Des experts critiquent l’intervention américaine en Libye
Les services de sécurité spécialisés dans la lutte antiterroriste, les forces de l’Armée nationale populaire (ANP), les gardes-frontières, la Gendarmerie nationale et les services de renseignements ont intensifié depuis lundi les opérations de contrôle et de fouille le long de la frontière avec la Tunisie et la Libye, a-t-on appris de sources bien informées.
Ces mesures prises par les autorités du pays coïncident avec les frappes aériennes américaines contre les positions de Daech à Syrte en Libye, à la demande du Gouvernement de l’union nationale que dirige Fayez Al-Sarraj.
Selon nos sources, ces mesures ont pour but d’empêcher les éléments de « Daech » de s’infiltrer à travers la frontière algérienne ou de commettre éventuellement d’attentats au sud algérien, sachant que ces derniers ont l’habitude de fuir leurs bases pour les pays voisins notamment lorsqu’ils se sentent cernés de toutes parts.

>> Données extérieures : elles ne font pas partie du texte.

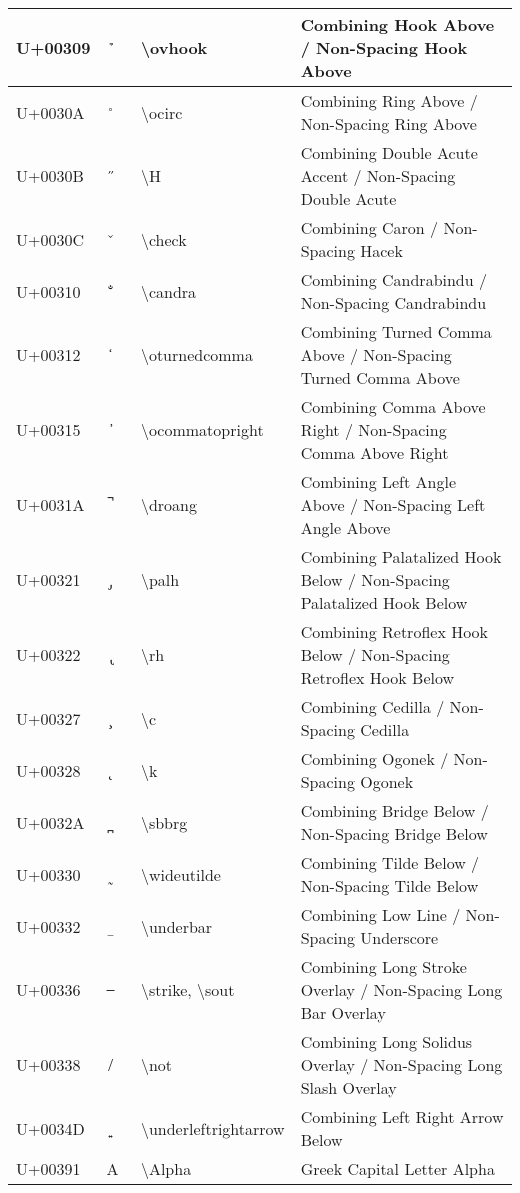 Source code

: \begin{table}[h]
\begin{tabulary}{\linewidth}{|L|L|L|L|}
U+00309 &  ̉  & {\textbackslash}ovhook & Combining Hook Above / Non-Spacing Hook Above \\
\hline
U+0030A &  ̊  & {\textbackslash}ocirc & Combining Ring Above / Non-Spacing Ring Above \\
\hline
U+0030B &  ̋  & {\textbackslash}H & Combining Double Acute Accent / Non-Spacing Double Acute \\
\hline
U+0030C &  ̌  & {\textbackslash}check & Combining Caron / Non-Spacing Hacek \\
\hline
U+00310 &  ̐  & {\textbackslash}candra & Combining Candrabindu / Non-Spacing Candrabindu \\
\hline
U+00312 &  ̒  & {\textbackslash}oturnedcomma & Combining Turned Comma Above / Non-Spacing Turned Comma Above \\
\hline
U+00315 &  ̕  & {\textbackslash}ocommatopright & Combining Comma Above Right / Non-Spacing Comma Above Right \\
\hline
U+0031A &  ̚  & {\textbackslash}droang & Combining Left Angle Above / Non-Spacing Left Angle Above \\
\hline
U+00321 &  ̡  & {\textbackslash}palh & Combining Palatalized Hook Below / Non-Spacing Palatalized Hook Below \\
\hline
U+00322 &  ̢  & {\textbackslash}rh & Combining Retroflex Hook Below / Non-Spacing Retroflex Hook Below \\
\hline
U+00327 &  ̧  & {\textbackslash}c & Combining Cedilla / Non-Spacing Cedilla \\
\hline
U+00328 &  ̨  & {\textbackslash}k & Combining Ogonek / Non-Spacing Ogonek \\
\hline
U+0032A &  ̪  & {\textbackslash}sbbrg & Combining Bridge Below / Non-Spacing Bridge Below \\
\hline
U+00330 &  ̰  & {\textbackslash}wideutilde & Combining Tilde Below / Non-Spacing Tilde Below \\
\hline
U+00332 &  ̲  & {\textbackslash}underbar & Combining Low Line / Non-Spacing Underscore \\
\hline
U+00336 &  ̶  & {\textbackslash}strike, {\textbackslash}sout & Combining Long Stroke Overlay / Non-Spacing Long Bar Overlay \\
\hline
U+00338 &  ̸  & {\textbackslash}not & Combining Long Solidus Overlay / Non-Spacing Long Slash Overlay \\
\hline
U+0034D &  ͍  & {\textbackslash}underleftrightarrow & Combining Left Right Arrow Below \\
\hline
U+00391 & Α & {\textbackslash}Alpha & Greek Capital Letter Alpha \\

\end{tabulary}
\end{table}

D’ailleurs, au lendemain des frappes américaines à Sabratha, plusieurs terroristes du groupe Daech ont fui pour la Tunisie où ils ont tenté créer un « émirat » à Ben Guerdane n’était la vigilance des services de sécurité tunisiens – en coordination avec leurs homologues algériens- ayant mis en échec le plan dudit groupe terroriste.
De l’avis de l’académicien libyen, Dr.Abdelaziz Aghnia, le territoire occupé par Daech à Syrte ne dépasse pas les 3 kilomètres et que les frappes que mène l’aviation américaine ont pour but essentiel de répandre le chaos en Libye et de transmettre un message aux pays voisins et à tous ceux qui veulent venir en aide aux Libyens que les grandes puissances sont présentes en Libye avec leur arsenal de guerre car le soutien profite à certaines forces libyenne au détriment d’autres.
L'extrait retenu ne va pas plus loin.